Paul tells us to “speak the truth in love,” but what happens when we live in a culture fascinated by a hyper-romanticized notion of love while possessing ambivalence towards truth?
Despite the almost 3,000 year and 6,000 mile gap separating us from the Israel of King Ahab, his method of leadership hums the anthem of what is perhaps postmodernity’s most alluring anthem, “Tell me what I want to hear, don’t tell me what’s true.”
Ramoth-gilead was on the eastern frontier of Israelite’s territory, a fortress town from which the northern kingdom could both launch raids into Aram-Damacus (to the north) and control the trade route that ran from Damascus to the Arabian peninsula. Ramoth-gilead also functioned as one of the only topographically accessible regions for chariots traveling from Israel into Transjordan.
Naturally, Ahab wanted control of the frontier fortress, and so the offensively minded king called his counterpart Jehoshaphat (the Judean king) into battle with him. Jehoshaphat proved himself rather passive in the venture; however, he did manage to suggest, “Inquire first for the word of the LORD” (1 Kings 22:5).
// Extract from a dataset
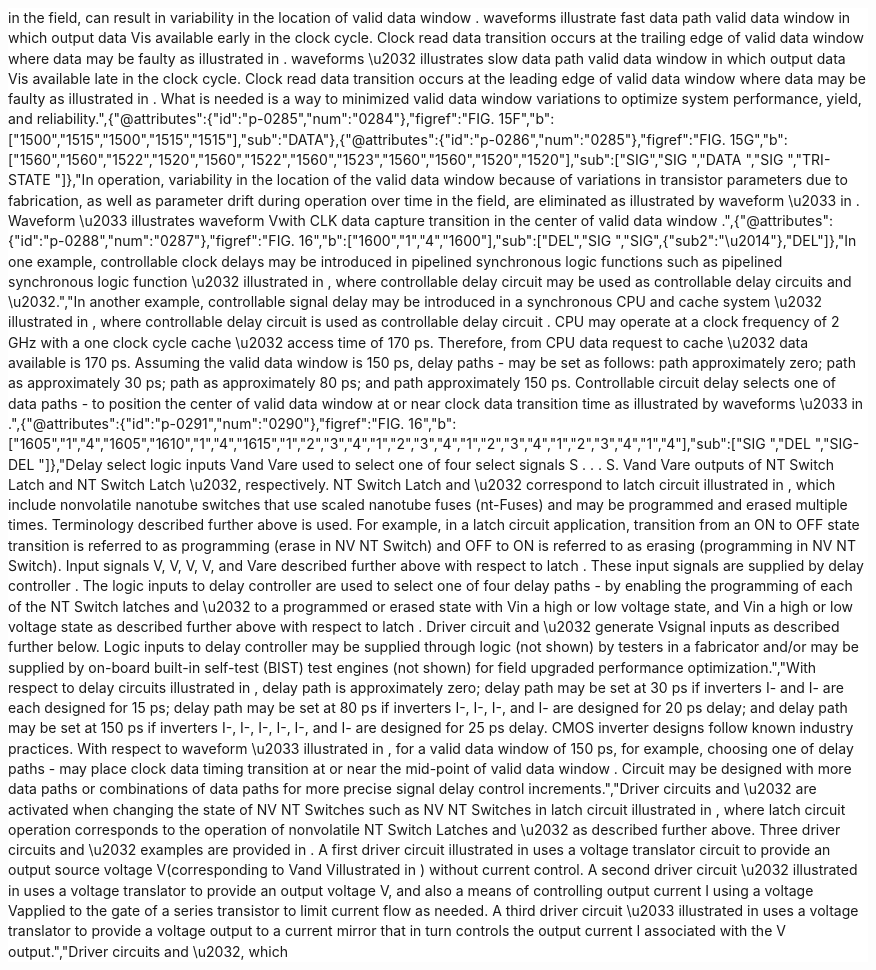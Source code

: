 in the field, can result in variability in the location of valid data window .  waveforms  illustrate fast data path valid data window  in which output data Vis available early in the clock  cycle. Clock  read data transition occurs at the trailing edge of valid data window  where data may be faulty as illustrated in .  waveforms \u2032 illustrates slow data path valid data window  in which output data Vis available late in the clock  cycle. Clock  read data transition occurs at the leading edge of valid data window  where data may be faulty as illustrated in . What is needed is a way to minimized valid data window variations to optimize system performance, yield, and reliability.",{"@attributes":{"id":"p-0285","num":"0284"},"figref":"FIG. 15F","b":["1500","1515","1500","1515","1515"],"sub":"DATA"},{"@attributes":{"id":"p-0286","num":"0285"},"figref":"FIG. 15G","b":["1560","1560","1522","1520","1560","1522","1560","1523","1560","1560","1520","1520"],"sub":["SIG","SIG ","DATA ","SIG ","TRI-STATE "]},"In operation, variability in the location of the valid data window because of variations in transistor parameters due to fabrication, as well as parameter drift during operation over time in the field, are eliminated as illustrated by waveform \u2033 in . Waveform \u2033 illustrates waveform Vwith CLK  data capture transition in the center of valid data window .",{"@attributes":{"id":"p-0288","num":"0287"},"figref":"FIG. 16","b":["1600","1","4","1600"],"sub":["DEL","SIG ","SIG",{"sub2":"\u2014"},"DEL"]},"In one example, controllable clock delays may be introduced in pipelined synchronous logic functions such as pipelined synchronous logic function \u2032 illustrated in , where controllable delay circuit  may be used as controllable delay circuits  and \u2032.","In another example, controllable signal delay may be introduced in a synchronous CPU and cache system \u2032 illustrated in , where controllable delay circuit  is used as controllable delay circuit . CPU  may operate at a clock frequency of 2 GHz with a one clock cycle cache \u2032 access time of 170 ps. Therefore, from CPU  data request to cache \u2032 data available is 170 ps. Assuming the valid data window is 150 ps, delay paths - may be set as follows: path  approximately zero; path  as approximately 30 ps; path  as approximately 80 ps; and path  approximately 150 ps. Controllable circuit delay  selects one of data paths - to position the center of valid data window  at or near clock  data transition time as illustrated by waveforms \u2033 in .",{"@attributes":{"id":"p-0291","num":"0290"},"figref":"FIG. 16","b":["1605","1","4","1605","1610","1","4","1615","1","2","3","4","1","2","3","4","1","2","3","4","1","2","3","4","1","4"],"sub":["SIG ","DEL ","SIG-DEL "]},"Delay select logic  inputs Vand Vare used to select one of four select signals S . . . S. Vand Vare outputs of NT Switch Latch  and NT Switch Latch \u2032, respectively. NT Switch Latch  and \u2032 correspond to latch circuit  illustrated in , which include nonvolatile nanotube switches  that use scaled nanotube fuses (nt-Fuses) and may be programmed and erased multiple times. Terminology described further above is used. For example, in a latch circuit application, transition from an ON to OFF state transition is referred to as programming (erase in NV NT Switch) and OFF to ON is referred to as erasing (programming in NV NT Switch). Input signals V, V, V, V, and Vare described further above with respect to latch . These input signals are supplied by delay controller . The logic inputs to delay controller  are used to select one of four delay paths - by enabling the programming of each of the NT Switch latches  and \u2032 to a programmed or erased state with Vin a high or low voltage state, and Vin a high or low voltage state as described further above with respect to latch . Driver circuit  and \u2032 generate Vsignal inputs as described further below. Logic inputs to delay controller  may be supplied through logic (not shown) by testers in a fabricator and\/or may be supplied by on-board built-in self-test (BIST) test engines (not shown) for field upgraded performance optimization.","With respect to delay circuits  illustrated in , delay path  is approximately zero; delay path  may be set at 30 ps if inverters I- and I- are each designed for 15 ps; delay path  may be set at 80 ps if inverters I-, I-, I-, and I- are designed for 20 ps delay; and delay path  may be set at 150 ps if inverters I-, I-, I-, I-, I-, and I- are designed for 25 ps delay. CMOS inverter designs follow known industry practices. With respect to waveform \u2033 illustrated in , for a valid data window  of 150 ps, for example, choosing one of delay paths - may place clock  data timing transition at or near the mid-point of valid data window . Circuit  may be designed with more data paths or combinations of data paths for more precise signal delay control increments.","Driver circuits  and \u2032 are activated when changing the state of NV NT Switches such as NV NT Switches  in latch circuit  illustrated in , where latch circuit  operation corresponds to the operation of nonvolatile NT Switch Latches  and \u2032 as described further above. Three driver circuits  and \u2032 examples are provided in . A first driver circuit  illustrated in  uses a voltage translator circuit to provide an output source voltage V(corresponding to Vand Villustrated in ) without current control. A second driver circuit \u2032 illustrated in  uses a voltage translator to provide an output voltage V, and also a means of controlling output current I using a voltage Vapplied to the gate of a series transistor to limit current flow as needed. A third driver circuit \u2033 illustrated in  uses a voltage translator to provide a voltage output to a current mirror that in turn controls the output current I associated with the V output.","Driver circuits  and \u2032, which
Being the kind of man Ahab was, he summed a multitude of love-talking prophets, and asked them,
Shall I go to battle against Ramoth-gilead, or shall I refrain?’ And they said, ‘Go up, for the Lord will give it into the hand of the king (22:6).
Jehoshaphat, seeing the absurdity in Ahab’s antics asks,
Is there not here another prophet of the LORD of whom we may inquire?’ And the king of Israel said to Jehoshaphat, ‘There is yet one man by whom we may inquire of the LORD, Micaiah the son of Imlah, [insert whining tone here] but I hate him, for he never prophesies anything good concerning me, but evil (22:7-8).
My dad taught me how to hit a baseball, how to skate, play cribbage, scramble eggs and accept criticism. My mom taught me how to express kindness, authenticity and affection.
But my parents fell short. In a fallen world, all parents sin against their children. I love my parents. I think they did a great job raising me (I mean, obviously!), but they aren’t perfect. It takes more than a two adults to thrust an awkward, buck-toothed little boy into manhood.
As our bus rolled through the Arab villages that dot the chalky landscape of northern Jordan, I commented on how large the homes appeared. The abject poverty we were told to expect in Jordan seemed to conflict with the size of homes…until I realized: the Middle Eastern family structure is different than what we’ve come to understand as normative in the west. These homes that appeared so spacious from the confines of a coach bus likely provide to up to twenty family members: parents, children, uncles, aunts, grandparents—barely room to breathe.
Children are raised under the assumption that it takes a community to weave a young heart into the fabric of a functional community. The arthritic hands of frail grandmothers slowly wrap tiny minds around ancient truths while calloused fingers of weathering uncles show clumsy feet how to dance. For the people of Jordan (and most Middle Easterners) the communal input of generations is the norm. For us, it is generally something that must be sought after. Christianity is too often understood as an individual pursuit, a solo journey into the heart of God. This is not biblical Christianity.
Mentorship is a buzz word within the context of Christendom; however, I’ve learned it is an empty notion unless we’re willing to entrust others with authority over the broken places of our lives, which looks something like, “Hey there, I just want you to know that I admire they way you practice [insert an area of your brokenness here] in your life, and I would be honored if you would pray about leading me in this area.”
There’s a reason why the writer of 1 Kings feels the need to insert a commentary of Ahab’s life just prior to the flaccid king’s diatribe in chapter 22,
There was none who sold himself to do what was evil in the sight of the LORD like Ahab, whom Jezebel his wife incited. He acted very abominably in going after idols, as the Amorites had done, whom the LORD cast out before the people of Israel (11:25-26).
Ahab raced after idols that bent to his whim and caved into his frailties. Without establishing wise counsel around him, Ahab went the way of all men who unfettered by the bonds of love—because potent love is willing to say, “no.”
Walking through life without giving others permission to speak wisdom into our places of ignorance is like telling a parachute to stay shut during a 10,000 foot decent, like trying to chase the sunrise on roller skates.
Ahab sank into the mud at Ramoth-gilead, his body pieced by Syrian arrows, his kingdom fractured, and his legacy breathing back a compelling reminder of our need to be the kind people who invite those around us to “speak the truth in love.”